» **WORK INSTRUCTION**:
Say how many lines in the entries contain "integer", giving only the number.

Saved data entries

------------------------------------------------------------------------

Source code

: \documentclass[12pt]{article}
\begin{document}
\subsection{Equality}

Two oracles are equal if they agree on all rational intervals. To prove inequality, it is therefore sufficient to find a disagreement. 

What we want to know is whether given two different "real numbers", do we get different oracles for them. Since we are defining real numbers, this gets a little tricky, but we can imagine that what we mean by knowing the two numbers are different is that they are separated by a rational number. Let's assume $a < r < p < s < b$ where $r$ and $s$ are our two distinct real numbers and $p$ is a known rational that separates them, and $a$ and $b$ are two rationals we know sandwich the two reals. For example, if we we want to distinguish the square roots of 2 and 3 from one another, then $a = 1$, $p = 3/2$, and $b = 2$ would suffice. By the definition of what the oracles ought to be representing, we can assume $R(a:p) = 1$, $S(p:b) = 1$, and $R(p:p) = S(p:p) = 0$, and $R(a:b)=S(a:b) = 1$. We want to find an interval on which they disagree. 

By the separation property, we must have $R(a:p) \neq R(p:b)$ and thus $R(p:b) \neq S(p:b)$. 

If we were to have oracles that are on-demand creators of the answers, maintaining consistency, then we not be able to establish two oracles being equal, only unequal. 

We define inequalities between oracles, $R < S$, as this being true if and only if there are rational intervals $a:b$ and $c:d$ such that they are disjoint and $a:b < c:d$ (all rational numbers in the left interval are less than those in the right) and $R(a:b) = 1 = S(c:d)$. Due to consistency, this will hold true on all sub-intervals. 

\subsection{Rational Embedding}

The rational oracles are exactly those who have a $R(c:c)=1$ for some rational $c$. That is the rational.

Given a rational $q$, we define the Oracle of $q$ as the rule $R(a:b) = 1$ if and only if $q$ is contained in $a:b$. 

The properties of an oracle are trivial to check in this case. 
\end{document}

------------------------------------------------------------------------

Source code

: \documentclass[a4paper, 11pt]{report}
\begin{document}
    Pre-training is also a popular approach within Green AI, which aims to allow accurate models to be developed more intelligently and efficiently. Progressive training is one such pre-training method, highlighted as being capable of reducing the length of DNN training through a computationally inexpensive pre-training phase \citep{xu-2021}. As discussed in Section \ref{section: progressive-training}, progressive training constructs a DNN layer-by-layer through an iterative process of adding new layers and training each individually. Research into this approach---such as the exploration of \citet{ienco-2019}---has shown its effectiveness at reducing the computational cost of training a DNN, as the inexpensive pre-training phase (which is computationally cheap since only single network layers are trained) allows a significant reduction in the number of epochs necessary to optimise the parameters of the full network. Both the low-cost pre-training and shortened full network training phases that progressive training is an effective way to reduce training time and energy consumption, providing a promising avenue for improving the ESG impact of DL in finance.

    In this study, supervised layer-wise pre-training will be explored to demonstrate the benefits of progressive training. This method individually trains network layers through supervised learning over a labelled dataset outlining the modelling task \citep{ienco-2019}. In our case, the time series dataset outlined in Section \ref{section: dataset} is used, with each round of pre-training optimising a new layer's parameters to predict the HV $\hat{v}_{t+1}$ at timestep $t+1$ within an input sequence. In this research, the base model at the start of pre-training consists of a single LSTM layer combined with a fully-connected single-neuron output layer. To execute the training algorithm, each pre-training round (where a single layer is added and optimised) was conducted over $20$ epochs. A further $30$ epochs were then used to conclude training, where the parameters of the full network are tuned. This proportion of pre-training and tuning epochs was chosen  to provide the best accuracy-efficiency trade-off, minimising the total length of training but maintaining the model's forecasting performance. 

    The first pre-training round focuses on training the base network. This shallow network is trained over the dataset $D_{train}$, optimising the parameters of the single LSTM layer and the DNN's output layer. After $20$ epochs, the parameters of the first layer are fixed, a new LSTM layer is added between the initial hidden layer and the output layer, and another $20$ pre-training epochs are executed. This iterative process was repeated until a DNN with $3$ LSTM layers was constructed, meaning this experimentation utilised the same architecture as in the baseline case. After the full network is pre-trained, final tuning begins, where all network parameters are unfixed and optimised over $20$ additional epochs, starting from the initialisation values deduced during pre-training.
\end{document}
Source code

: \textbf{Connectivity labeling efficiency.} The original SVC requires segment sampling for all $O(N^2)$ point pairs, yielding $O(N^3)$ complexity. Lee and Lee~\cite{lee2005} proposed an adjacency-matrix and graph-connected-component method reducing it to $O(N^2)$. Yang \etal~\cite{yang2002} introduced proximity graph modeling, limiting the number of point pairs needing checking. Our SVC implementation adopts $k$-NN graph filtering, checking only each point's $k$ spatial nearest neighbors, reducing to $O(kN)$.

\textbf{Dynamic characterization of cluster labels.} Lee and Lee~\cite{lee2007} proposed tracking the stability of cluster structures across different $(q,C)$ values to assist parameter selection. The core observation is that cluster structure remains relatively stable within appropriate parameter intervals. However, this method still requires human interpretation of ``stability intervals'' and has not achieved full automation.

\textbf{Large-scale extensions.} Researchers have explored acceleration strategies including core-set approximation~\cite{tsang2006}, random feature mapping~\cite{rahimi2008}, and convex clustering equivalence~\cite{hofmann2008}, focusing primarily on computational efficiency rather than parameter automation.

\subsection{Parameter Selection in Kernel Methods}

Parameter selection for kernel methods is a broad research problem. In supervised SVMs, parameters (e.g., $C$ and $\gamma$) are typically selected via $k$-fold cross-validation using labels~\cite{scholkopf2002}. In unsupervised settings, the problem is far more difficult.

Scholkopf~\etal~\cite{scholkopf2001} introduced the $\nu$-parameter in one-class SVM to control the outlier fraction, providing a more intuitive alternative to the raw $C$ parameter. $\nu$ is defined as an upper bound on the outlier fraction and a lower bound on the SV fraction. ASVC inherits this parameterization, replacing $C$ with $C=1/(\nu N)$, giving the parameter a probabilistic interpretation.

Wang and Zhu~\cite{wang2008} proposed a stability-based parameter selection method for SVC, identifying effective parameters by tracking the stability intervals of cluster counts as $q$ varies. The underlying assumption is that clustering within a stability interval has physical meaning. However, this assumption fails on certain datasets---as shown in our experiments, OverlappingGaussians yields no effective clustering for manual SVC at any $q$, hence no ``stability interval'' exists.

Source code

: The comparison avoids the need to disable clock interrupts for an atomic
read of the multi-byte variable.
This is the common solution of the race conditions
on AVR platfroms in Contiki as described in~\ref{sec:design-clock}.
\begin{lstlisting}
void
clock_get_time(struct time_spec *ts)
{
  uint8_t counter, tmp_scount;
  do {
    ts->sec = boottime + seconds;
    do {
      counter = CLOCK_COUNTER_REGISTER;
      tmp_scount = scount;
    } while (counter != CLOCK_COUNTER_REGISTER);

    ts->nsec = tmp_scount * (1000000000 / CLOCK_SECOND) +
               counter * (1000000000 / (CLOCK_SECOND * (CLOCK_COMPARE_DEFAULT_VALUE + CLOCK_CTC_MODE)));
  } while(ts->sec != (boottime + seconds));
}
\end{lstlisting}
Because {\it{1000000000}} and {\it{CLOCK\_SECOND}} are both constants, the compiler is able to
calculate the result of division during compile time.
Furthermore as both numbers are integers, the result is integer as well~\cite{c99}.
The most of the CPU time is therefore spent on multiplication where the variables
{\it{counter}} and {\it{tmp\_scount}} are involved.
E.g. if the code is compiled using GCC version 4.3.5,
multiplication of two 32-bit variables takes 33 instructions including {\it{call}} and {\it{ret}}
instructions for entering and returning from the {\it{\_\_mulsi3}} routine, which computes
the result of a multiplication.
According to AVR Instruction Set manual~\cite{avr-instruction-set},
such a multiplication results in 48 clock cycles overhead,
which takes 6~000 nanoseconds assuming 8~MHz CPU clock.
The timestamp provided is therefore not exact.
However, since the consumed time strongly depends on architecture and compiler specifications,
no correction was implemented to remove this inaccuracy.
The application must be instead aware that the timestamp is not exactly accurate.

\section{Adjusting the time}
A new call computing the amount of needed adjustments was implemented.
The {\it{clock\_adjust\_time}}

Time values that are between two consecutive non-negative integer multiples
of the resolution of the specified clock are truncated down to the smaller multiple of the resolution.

------------------------------------------------------------------------

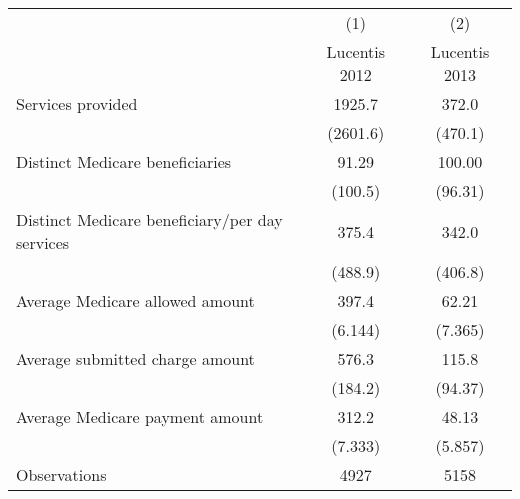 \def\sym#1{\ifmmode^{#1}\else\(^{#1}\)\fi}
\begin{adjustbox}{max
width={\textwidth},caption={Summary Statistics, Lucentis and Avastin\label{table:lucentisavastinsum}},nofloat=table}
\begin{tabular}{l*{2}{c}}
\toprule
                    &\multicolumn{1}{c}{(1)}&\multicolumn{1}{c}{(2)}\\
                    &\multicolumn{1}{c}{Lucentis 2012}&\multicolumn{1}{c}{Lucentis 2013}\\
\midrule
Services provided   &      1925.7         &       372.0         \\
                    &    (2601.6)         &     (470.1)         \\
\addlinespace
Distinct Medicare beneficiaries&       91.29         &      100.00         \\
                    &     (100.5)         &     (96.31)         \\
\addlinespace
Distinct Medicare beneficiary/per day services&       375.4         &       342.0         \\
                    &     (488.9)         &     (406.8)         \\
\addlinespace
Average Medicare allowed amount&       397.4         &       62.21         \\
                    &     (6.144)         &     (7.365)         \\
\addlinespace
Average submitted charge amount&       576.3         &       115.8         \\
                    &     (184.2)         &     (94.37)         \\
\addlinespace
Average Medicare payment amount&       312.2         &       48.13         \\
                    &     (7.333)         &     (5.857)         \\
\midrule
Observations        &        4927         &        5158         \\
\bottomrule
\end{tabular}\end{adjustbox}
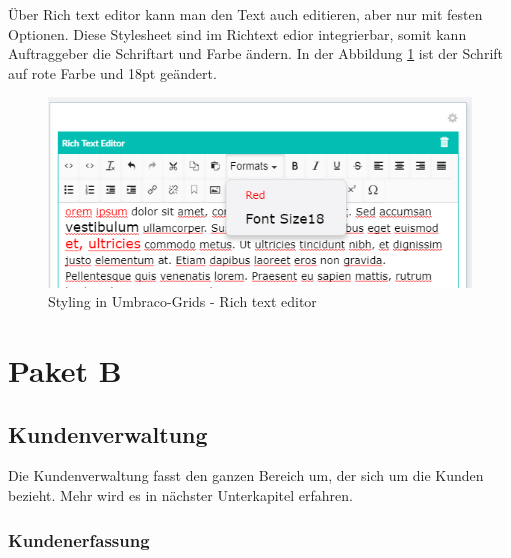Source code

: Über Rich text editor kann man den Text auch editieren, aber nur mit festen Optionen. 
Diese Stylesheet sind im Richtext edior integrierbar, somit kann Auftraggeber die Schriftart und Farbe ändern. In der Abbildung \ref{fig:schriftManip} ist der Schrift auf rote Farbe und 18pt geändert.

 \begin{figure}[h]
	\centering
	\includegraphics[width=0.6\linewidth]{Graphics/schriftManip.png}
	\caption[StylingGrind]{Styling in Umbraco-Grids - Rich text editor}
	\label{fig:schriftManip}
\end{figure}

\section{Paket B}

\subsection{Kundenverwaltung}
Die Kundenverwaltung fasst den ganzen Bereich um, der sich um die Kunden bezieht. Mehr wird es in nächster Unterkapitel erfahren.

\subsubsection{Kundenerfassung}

------------------------------------------------------------------------

» **REPLY TO THE EXERCISE**:
2